The Clackamas River Basin Council is in the process of restoring habitat for young salmon at the confluence of Sieben Creek and the Clackamas River, between Carver Park and Riverside Park.
The project, called the Sieben-Riverbend Side Channel Enhancement Project, will reconnect a 1,750-foot side channel off the Clackamas River, creating a quieter environment where young salmon and steelhead can mature before entering the main river.
“It’s sort of like the equivalent of being in the coffee shop rather than being in the freeway,” explained Isaac Sanders, restoration program manager for the Clackamas River Basin Council.
He said the softer water in channels protects young salmonids, allowing them to get food easier.
These channels are important for the growth of young salmon, but over the last century, many Clackamas River channels have disappeared as the river undergoes changes.
The Mill Dam upstream on the Clackamas River has affected how much sediment flows downstream naturally and humans have removed large trees from the water over the years, which usually help channels form. Scientists predict these changes could be factors impacting salmon populations.
“The fish really like that. They really like these large wood structures with a bunch of little wood and root wads and things like that in it in that deep pool. It’s basically like a luxury condo,” Sanders said.
He said large pieces of wood are an essential material the Clackamas River Basin Council is using to create its channel.
Crews will scrape away soil to deepen the channel, lowering it closer to the river bottom level, so it can fill with more water during the rainy months. They’re also digging a hole and laying logs and boulders in it, forming a stable base so it won’t wash away during a high-flow event.
Sanders compared it to an iceberg, saying what people see above the water will only be a small part of the full structure. He said it’s meant to mimic how a natural log structure is formed and will help guide water from the river into the channel.
During the summer months, the channel might remain dry, but Sanders hopes it will connect to the river from October to May, when the water level is higher. He said these months are an important time of year to allow young fish access to channels.
The construction began July 15 and is taking place in an area where boaters and floaters frequently pass by.
Sanders said anyone on the water shouldn’t be affected by the habitat work. It’s happening in a shallow area and anyone on an innertube or in a boat would float by in deeper water on the other side.

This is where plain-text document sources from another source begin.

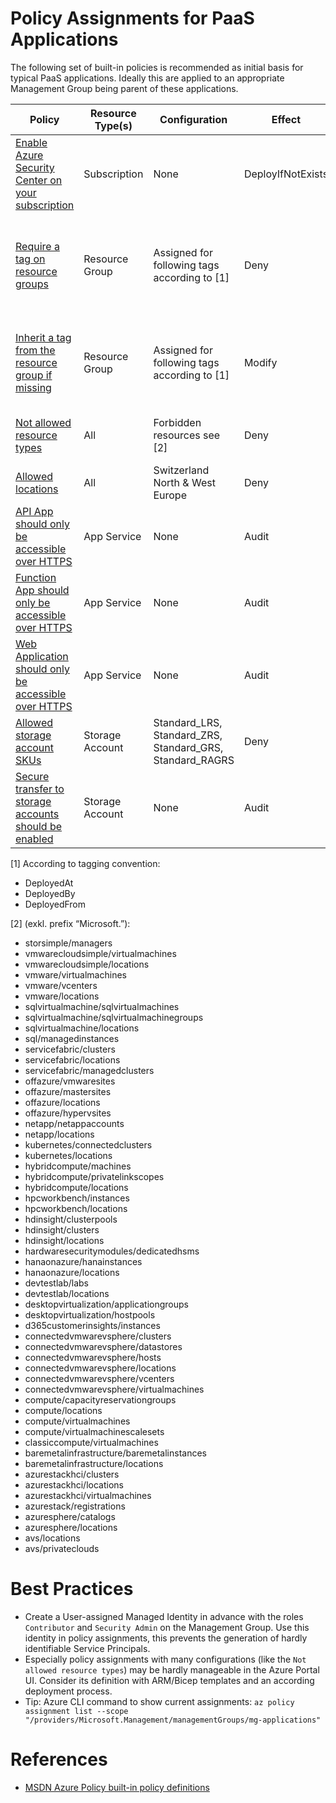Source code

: # Policy Assignments for PaaS Applications
The following set of built-in policies is recommended as initial basis for typical PaaS applications. Ideally this are applied to an appropriate Management Group being parent of these applications.

| Policy | Resource Type(s) | Configuration | Effect | Purpose |
|--------|------------------|---------------|--------|---------|
| [Enable Azure Security Center on your subscription](https://portal.azure.com/#blade/Microsoft_Azure_Policy/PolicyDetailBlade/definitionId/%2Fproviders%2FMicrosoft.Authorization%2FpolicyDefinitions%2Fac076320-ddcf-4066-b451-6154267e8ad2) | Subscription | None | DeployIfNotExists | Automatically enables free tier of Microsoft Defender |
| [Require a tag on resource groups](https://portal.azure.com/#blade/Microsoft_Azure_Policy/PolicyDetailBlade/definitionId/%2Fproviders%2FMicrosoft.Authorization%2FpolicyDefinitions%2F96670d01-0a4d-4649-9c89-2d3abc0a5025) | Resource Group | Assigned for following tags according to [1] | Deny | Ensure that Resource Groups have the required tags applied and prevent creation otherwise |
| [Inherit a tag from the resource group if missing](https://portal.azure.com/#blade/Microsoft_Azure_Policy/PolicyDetailBlade/definitionId/%2Fproviders%2FMicrosoft.Authorization%2FpolicyDefinitions%2F96670d01-0a4d-4649-9c89-2d3abc0a5025) | Resource Group | Assigned for following tags according to [1] | Modify | Automatically apply required tags from its parent Resource Group |
| [Not allowed resource types](https://portal.azure.com/#blade/Microsoft_Azure_Policy/PolicyDetailBlade/definitionId/%2Fproviders%2FMicrosoft.Authorization%2FpolicyDefinitions%2Fea3f2387-9b95-492a-a190-fcdc54f7b070) | All | Forbidden resources see [2] | Deny | Avoid expenses and ensure guidelines |
| [Allowed locations](https://portal.azure.com/#blade/Microsoft_Azure_Policy/PolicyDetailBlade/definitionId/%2Fproviders%2FMicrosoft.Authorization%2FpolicyDefinitions%2Fe56962a6-4747-49cd-b67b-bf8b01975c4c) | All | Switzerland North & West Europe | Deny | Ensure guidelines |
| [API App should only be accessible over HTTPS](https://portal.azure.com/#blade/Microsoft_Azure_Policy/PolicyDetailBlade/definitionId/%2Fproviders%2FMicrosoft.Authorization%2FpolicyDefinitions%2Fb7ddfbdc-1260-477d-91fd-98bd9be789a6) | App Service | None | Audit | Security |
| [Function App should only be accessible over HTTPS](https://portal.azure.com/#blade/Microsoft_Azure_Policy/PolicyDetailBlade/definitionId/%2Fproviders%2FMicrosoft.Authorization%2FpolicyDefinitions%2F6d555dd1-86f2-4f1c-8ed7-5abae7c6cbab) | App Service | None | Audit | Security |
| [Web Application should only be accessible over HTTPS](https://portal.azure.com/#blade/Microsoft_Azure_Policy/PolicyDetailBlade/definitionId/%2Fproviders%2FMicrosoft.Authorization%2FpolicyDefinitions%2Fa4af4a39-4135-47fb-b175-47fbdf85311d) | App Service | None | Audit | Security |
| [Allowed storage account SKUs](https://portal.azure.com/#blade/Microsoft_Azure_Policy/PolicyDetailBlade/definitionId/%2Fproviders%2FMicrosoft.Authorization%2FpolicyDefinitions%2F7433c107-6db4-4ad1-b57a-a76dce0154a1) | Storage Account | Standard_LRS, Standard_ZRS, Standard_GRS, Standard_RAGRS | Deny | Avoid expenses |
| [Secure transfer to storage accounts should be enabled](https://portal.azure.com/#blade/Microsoft_Azure_Policy/PolicyDetailBlade/definitionId/%2Fproviders%2FMicrosoft.Authorization%2FpolicyDefinitions%2F404c3081-a854-4457-ae30-26a93ef643f9) | Storage Account | None | Audit | Security |

[1] According to tagging convention:
- DeployedAt
- DeployedBy
- DeployedFrom

[2] (exkl. prefix “Microsoft.”):
- storsimple/managers
- vmwarecloudsimple/virtualmachines
- vmwarecloudsimple/locations
- vmware/virtualmachines
- vmware/vcenters
- vmware/locations
- sqlvirtualmachine/sqlvirtualmachines
- sqlvirtualmachine/sqlvirtualmachinegroups
- sqlvirtualmachine/locations
- sql/managedinstances
- servicefabric/clusters
- servicefabric/locations
- servicefabric/managedclusters
- offazure/vmwaresites
- offazure/mastersites
- offazure/locations
- offazure/hypervsites
- netapp/netappaccounts
- netapp/locations
- kubernetes/connectedclusters
- kubernetes/locations
- hybridcompute/machines
- hybridcompute/privatelinkscopes
- hybridcompute/locations
- hpcworkbench/instances
- hpcworkbench/locations
- hdinsight/clusterpools
- hdinsight/clusters
- hdinsight/locations
- hardwaresecuritymodules/dedicatedhsms
- hanaonazure/hanainstances
- hanaonazure/locations
- devtestlab/labs
- devtestlab/locations
- desktopvirtualization/applicationgroups
- desktopvirtualization/hostpools
- d365customerinsights/instances
- connectedvmwarevsphere/clusters
- connectedvmwarevsphere/datastores
- connectedvmwarevsphere/hosts
- connectedvmwarevsphere/locations
- connectedvmwarevsphere/vcenters
- connectedvmwarevsphere/virtualmachines
- compute/capacityreservationgroups
- compute/locations
- compute/virtualmachines
- compute/virtualmachinescalesets
- classiccompute/virtualmachines
- baremetalinfrastructure/baremetalinstances
- baremetalinfrastructure/locations
- azurestackhci/clusters
- azurestackhci/locations
- azurestackhci/virtualmachines
- azurestack/registrations
- azuresphere/catalogs
- azuresphere/locations
- avs/locations
- avs/privateclouds

# Best Practices
* Create a User-assigned Managed Identity in advance with the roles `Contributor` and `Security Admin` on the Management Group. Use this identity in policy assignments, this prevents the generation of hardly identifiable Service Principals.
* Especially policy assignments with many configurations (like the `Not allowed resource types`) may be hardly manageable in the Azure Portal UI. Consider its definition with ARM/Bicep templates and an according deployment process.
* Tip: Azure CLI command to show current assignments: `az policy assignment list --scope "/providers/Microsoft.Management/managementGroups/mg-applications"` 

# References
* [MSDN Azure Policy built-in policy definitions](https://docs.microsoft.com/en-us/azure/governance/policy/samples/built-in-policies)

The construction work is about halfway done and should be completed by the end of August. The Clackamas River Basin Council will return to plant native plants near the channel in the winter.
Sanders said the council thanks the private landowners who own the riverside property for allowing them to do the habitat restoration work. He said they’ve been enthusiastic about the project and are glad to know it will benefit wildlife in the area.
“Fundraising and support for this kind of work is really important,” Sanders said, “so that we can work on this and hopefully restore these iconic species.”
The project is funded by the Oregon Water Enhancement Board.